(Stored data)
>>>>>

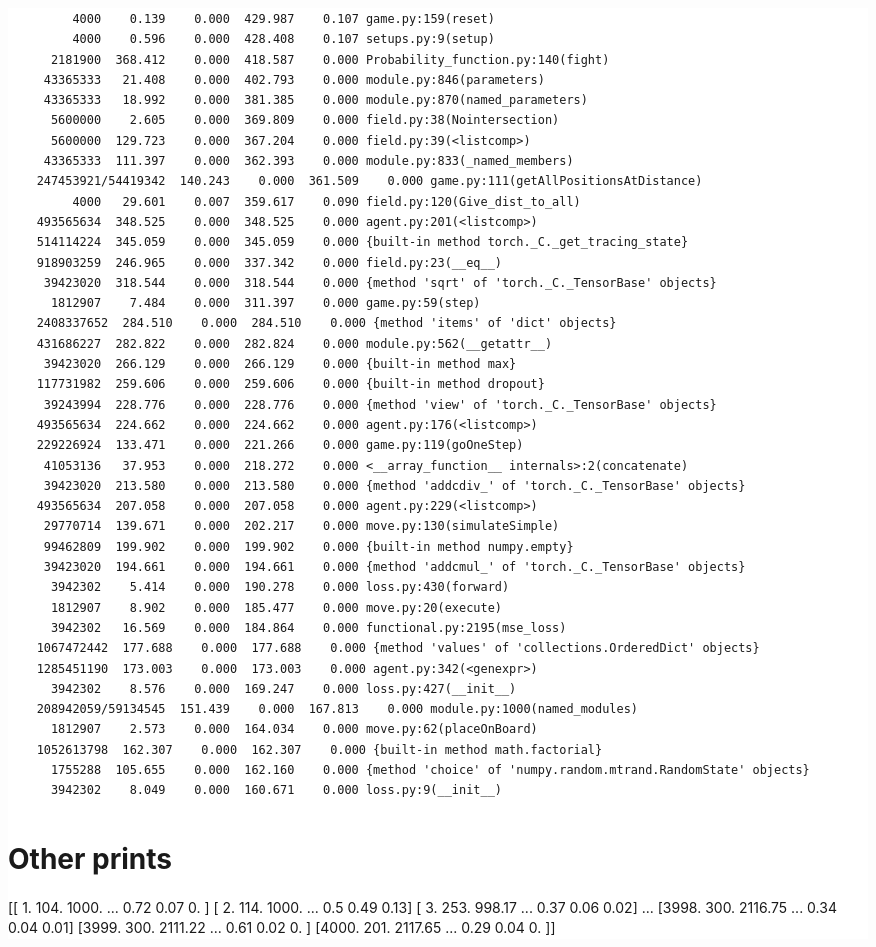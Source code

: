              4000    0.139    0.000  429.987    0.107 game.py:159(reset)
             4000    0.596    0.000  428.408    0.107 setups.py:9(setup)
          2181900  368.412    0.000  418.587    0.000 Probability_function.py:140(fight)
         43365333   21.408    0.000  402.793    0.000 module.py:846(parameters)
         43365333   18.992    0.000  381.385    0.000 module.py:870(named_parameters)
          5600000    2.605    0.000  369.809    0.000 field.py:38(Nointersection)
          5600000  129.723    0.000  367.204    0.000 field.py:39(<listcomp>)
         43365333  111.397    0.000  362.393    0.000 module.py:833(_named_members)
        247453921/54419342  140.243    0.000  361.509    0.000 game.py:111(getAllPositionsAtDistance)
             4000   29.601    0.007  359.617    0.090 field.py:120(Give_dist_to_all)
        493565634  348.525    0.000  348.525    0.000 agent.py:201(<listcomp>)
        514114224  345.059    0.000  345.059    0.000 {built-in method torch._C._get_tracing_state}
        918903259  246.965    0.000  337.342    0.000 field.py:23(__eq__)
         39423020  318.544    0.000  318.544    0.000 {method 'sqrt' of 'torch._C._TensorBase' objects}
          1812907    7.484    0.000  311.397    0.000 game.py:59(step)
        2408337652  284.510    0.000  284.510    0.000 {method 'items' of 'dict' objects}
        431686227  282.822    0.000  282.824    0.000 module.py:562(__getattr__)
         39423020  266.129    0.000  266.129    0.000 {built-in method max}
        117731982  259.606    0.000  259.606    0.000 {built-in method dropout}
         39243994  228.776    0.000  228.776    0.000 {method 'view' of 'torch._C._TensorBase' objects}
        493565634  224.662    0.000  224.662    0.000 agent.py:176(<listcomp>)
        229226924  133.471    0.000  221.266    0.000 game.py:119(goOneStep)
         41053136   37.953    0.000  218.272    0.000 <__array_function__ internals>:2(concatenate)
         39423020  213.580    0.000  213.580    0.000 {method 'addcdiv_' of 'torch._C._TensorBase' objects}
        493565634  207.058    0.000  207.058    0.000 agent.py:229(<listcomp>)
         29770714  139.671    0.000  202.217    0.000 move.py:130(simulateSimple)
         99462809  199.902    0.000  199.902    0.000 {built-in method numpy.empty}
         39423020  194.661    0.000  194.661    0.000 {method 'addcmul_' of 'torch._C._TensorBase' objects}
          3942302    5.414    0.000  190.278    0.000 loss.py:430(forward)
          1812907    8.902    0.000  185.477    0.000 move.py:20(execute)
          3942302   16.569    0.000  184.864    0.000 functional.py:2195(mse_loss)
        1067472442  177.688    0.000  177.688    0.000 {method 'values' of 'collections.OrderedDict' objects}
        1285451190  173.003    0.000  173.003    0.000 agent.py:342(<genexpr>)
          3942302    8.576    0.000  169.247    0.000 loss.py:427(__init__)
        208942059/59134545  151.439    0.000  167.813    0.000 module.py:1000(named_modules)
          1812907    2.573    0.000  164.034    0.000 move.py:62(placeOnBoard)
        1052613798  162.307    0.000  162.307    0.000 {built-in method math.factorial}
          1755288  105.655    0.000  162.160    0.000 {method 'choice' of 'numpy.random.mtrand.RandomState' objects}
          3942302    8.049    0.000  160.671    0.000 loss.py:9(__init__)


# Other prints

[[   1.    104.   1000.   ...    0.72    0.07    0.  ]
 [   2.    114.   1000.   ...    0.5     0.49    0.13]
 [   3.    253.    998.17 ...    0.37    0.06    0.02]
 ...
 [3998.    300.   2116.75 ...    0.34    0.04    0.01]
 [3999.    300.   2111.22 ...    0.61    0.02    0.  ]
 [4000.    201.   2117.65 ...    0.29    0.04    0.  ]]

<<<<<

PROMPT: Looking at the entries, how many lines contain the string "torch"? The answer is that number alone.

WRITTEN SOLUTION: 5